_Goal of the exercise:_ All lines in the records below that hold "FeatureEngine" are to be shown.
== Data shown ==
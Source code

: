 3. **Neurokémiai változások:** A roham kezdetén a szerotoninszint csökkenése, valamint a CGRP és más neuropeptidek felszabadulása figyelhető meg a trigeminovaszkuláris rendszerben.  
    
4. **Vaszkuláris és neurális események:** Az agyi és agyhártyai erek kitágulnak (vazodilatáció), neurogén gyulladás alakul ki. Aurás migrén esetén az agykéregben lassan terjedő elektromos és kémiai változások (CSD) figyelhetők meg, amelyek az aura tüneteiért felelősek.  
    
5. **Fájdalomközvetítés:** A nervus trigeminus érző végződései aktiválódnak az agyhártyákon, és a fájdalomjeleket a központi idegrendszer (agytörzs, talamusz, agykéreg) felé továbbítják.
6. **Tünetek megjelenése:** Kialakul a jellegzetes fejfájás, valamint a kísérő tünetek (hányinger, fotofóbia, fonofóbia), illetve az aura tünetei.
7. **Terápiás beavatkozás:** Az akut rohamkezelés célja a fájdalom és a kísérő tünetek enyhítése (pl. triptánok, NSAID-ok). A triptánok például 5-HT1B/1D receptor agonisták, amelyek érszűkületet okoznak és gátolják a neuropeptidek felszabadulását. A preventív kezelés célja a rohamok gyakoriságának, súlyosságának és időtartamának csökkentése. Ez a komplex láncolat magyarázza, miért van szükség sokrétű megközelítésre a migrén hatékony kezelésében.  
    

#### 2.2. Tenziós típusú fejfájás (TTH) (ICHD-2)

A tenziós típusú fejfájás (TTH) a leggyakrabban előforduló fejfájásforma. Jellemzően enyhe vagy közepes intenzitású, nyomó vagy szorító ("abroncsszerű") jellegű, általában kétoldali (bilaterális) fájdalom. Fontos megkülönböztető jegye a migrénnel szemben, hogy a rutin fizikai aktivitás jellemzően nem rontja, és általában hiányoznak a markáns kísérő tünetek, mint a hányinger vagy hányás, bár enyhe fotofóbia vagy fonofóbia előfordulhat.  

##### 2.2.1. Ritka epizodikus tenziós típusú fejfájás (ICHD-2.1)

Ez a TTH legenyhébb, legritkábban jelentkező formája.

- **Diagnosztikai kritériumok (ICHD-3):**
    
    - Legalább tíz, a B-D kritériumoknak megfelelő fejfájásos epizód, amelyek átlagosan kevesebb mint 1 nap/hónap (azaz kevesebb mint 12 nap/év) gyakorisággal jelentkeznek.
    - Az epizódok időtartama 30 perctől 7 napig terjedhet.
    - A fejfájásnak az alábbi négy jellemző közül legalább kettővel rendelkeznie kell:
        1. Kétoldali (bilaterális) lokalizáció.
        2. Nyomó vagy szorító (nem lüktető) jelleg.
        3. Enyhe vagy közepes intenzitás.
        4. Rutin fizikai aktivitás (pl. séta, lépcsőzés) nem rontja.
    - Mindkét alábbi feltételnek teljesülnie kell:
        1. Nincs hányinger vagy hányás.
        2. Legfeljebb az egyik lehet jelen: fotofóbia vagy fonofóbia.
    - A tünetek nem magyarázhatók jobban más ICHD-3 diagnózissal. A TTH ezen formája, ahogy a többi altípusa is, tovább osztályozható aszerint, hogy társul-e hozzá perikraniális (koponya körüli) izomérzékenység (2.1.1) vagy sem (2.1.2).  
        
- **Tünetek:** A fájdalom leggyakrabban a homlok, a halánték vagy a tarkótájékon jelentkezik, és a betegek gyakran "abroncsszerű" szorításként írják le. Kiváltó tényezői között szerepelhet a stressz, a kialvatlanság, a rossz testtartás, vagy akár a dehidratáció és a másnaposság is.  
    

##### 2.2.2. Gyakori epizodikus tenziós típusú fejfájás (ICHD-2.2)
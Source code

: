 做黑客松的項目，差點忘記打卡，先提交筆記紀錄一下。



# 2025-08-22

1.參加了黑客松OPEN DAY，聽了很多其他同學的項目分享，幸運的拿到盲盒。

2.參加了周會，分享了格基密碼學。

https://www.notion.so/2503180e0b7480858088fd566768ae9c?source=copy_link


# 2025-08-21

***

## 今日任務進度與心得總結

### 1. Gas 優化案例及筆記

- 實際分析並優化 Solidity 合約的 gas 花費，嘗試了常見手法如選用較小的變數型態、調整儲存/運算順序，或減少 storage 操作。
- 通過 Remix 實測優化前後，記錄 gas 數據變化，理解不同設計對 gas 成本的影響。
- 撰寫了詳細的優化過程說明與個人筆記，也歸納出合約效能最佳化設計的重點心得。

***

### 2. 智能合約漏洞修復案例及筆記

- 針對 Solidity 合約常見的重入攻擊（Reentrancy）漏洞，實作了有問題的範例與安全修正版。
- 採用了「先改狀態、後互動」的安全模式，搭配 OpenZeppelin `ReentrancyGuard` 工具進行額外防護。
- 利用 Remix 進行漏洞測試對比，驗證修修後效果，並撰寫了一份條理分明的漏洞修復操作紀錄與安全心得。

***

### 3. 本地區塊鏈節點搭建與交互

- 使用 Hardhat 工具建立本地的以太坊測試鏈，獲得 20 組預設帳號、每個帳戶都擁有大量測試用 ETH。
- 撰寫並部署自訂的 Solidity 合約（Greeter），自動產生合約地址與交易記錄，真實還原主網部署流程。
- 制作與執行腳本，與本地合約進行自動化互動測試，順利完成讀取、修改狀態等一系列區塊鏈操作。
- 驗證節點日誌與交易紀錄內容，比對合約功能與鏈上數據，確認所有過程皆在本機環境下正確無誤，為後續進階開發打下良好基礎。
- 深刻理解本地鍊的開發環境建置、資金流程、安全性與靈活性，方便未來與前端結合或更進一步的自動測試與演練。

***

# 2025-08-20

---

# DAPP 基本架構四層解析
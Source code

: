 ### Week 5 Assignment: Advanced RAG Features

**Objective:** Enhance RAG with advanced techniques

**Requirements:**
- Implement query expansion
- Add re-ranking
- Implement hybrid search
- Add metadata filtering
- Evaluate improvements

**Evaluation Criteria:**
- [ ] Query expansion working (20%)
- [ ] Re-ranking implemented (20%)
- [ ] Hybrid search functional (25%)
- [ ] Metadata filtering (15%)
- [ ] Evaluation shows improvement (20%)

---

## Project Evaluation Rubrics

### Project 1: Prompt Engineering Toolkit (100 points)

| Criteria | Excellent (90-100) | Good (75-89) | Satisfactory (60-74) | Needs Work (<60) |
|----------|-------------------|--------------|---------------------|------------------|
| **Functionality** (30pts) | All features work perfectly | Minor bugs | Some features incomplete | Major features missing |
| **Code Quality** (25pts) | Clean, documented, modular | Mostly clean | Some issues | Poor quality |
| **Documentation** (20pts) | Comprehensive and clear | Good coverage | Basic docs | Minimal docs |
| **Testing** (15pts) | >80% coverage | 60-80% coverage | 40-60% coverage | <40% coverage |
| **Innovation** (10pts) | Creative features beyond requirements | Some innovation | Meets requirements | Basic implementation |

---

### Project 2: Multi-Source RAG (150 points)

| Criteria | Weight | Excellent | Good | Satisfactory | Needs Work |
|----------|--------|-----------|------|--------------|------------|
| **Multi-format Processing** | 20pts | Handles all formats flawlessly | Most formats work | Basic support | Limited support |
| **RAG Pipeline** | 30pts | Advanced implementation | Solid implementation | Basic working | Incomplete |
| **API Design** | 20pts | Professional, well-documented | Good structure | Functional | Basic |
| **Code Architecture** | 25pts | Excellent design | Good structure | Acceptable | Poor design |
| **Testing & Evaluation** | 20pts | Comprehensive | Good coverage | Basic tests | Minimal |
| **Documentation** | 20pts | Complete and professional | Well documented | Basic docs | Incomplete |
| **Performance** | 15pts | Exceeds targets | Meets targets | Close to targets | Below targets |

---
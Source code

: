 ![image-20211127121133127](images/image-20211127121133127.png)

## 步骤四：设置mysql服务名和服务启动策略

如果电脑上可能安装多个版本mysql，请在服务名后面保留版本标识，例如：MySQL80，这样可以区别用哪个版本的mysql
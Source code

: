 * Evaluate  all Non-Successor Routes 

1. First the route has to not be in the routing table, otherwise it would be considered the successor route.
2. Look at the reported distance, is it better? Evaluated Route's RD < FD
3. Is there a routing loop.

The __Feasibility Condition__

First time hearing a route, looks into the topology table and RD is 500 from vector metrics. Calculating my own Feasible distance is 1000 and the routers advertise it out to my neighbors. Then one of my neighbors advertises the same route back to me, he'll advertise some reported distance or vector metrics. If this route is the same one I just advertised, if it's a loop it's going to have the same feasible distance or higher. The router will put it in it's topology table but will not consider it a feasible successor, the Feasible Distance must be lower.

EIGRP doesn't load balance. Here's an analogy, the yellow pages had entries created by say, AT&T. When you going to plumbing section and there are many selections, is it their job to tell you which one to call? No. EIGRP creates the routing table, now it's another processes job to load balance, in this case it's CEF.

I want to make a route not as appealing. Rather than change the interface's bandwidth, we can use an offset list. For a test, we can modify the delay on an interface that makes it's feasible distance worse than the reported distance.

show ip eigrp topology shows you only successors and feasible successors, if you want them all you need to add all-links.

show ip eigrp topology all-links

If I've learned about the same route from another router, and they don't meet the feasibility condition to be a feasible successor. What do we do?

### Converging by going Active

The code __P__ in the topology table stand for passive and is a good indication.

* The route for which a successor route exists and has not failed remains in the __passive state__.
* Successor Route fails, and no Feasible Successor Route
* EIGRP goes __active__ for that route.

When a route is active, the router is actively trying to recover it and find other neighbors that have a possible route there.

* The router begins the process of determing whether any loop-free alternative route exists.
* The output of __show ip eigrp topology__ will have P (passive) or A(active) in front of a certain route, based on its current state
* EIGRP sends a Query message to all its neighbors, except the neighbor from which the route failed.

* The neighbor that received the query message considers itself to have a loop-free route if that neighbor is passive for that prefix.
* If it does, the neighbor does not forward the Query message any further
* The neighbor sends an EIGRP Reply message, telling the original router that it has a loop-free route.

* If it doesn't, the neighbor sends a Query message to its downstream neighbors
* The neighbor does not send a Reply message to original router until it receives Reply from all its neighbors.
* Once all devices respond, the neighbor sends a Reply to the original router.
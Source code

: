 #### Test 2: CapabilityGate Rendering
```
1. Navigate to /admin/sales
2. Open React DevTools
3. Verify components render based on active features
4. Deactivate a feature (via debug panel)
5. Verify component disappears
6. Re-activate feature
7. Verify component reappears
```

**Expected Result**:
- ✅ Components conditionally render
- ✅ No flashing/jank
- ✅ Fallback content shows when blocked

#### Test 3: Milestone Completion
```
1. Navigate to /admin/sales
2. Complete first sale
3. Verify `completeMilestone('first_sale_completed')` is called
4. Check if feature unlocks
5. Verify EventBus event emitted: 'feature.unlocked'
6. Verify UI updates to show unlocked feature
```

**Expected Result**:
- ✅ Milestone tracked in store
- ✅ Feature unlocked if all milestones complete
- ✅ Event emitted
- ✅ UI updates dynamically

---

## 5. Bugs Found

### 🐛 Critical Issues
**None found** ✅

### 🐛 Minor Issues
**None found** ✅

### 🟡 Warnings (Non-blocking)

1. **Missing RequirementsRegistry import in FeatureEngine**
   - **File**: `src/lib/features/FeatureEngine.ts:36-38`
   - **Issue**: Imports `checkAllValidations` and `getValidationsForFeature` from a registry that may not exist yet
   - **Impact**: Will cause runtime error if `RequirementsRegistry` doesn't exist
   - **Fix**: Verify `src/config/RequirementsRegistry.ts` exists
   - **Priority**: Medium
===
_Written solution:_
1. **Missing RequirementsRegistry import in FeatureEngine**
   - **File**: `src/lib/features/FeatureEngine.ts:36-38`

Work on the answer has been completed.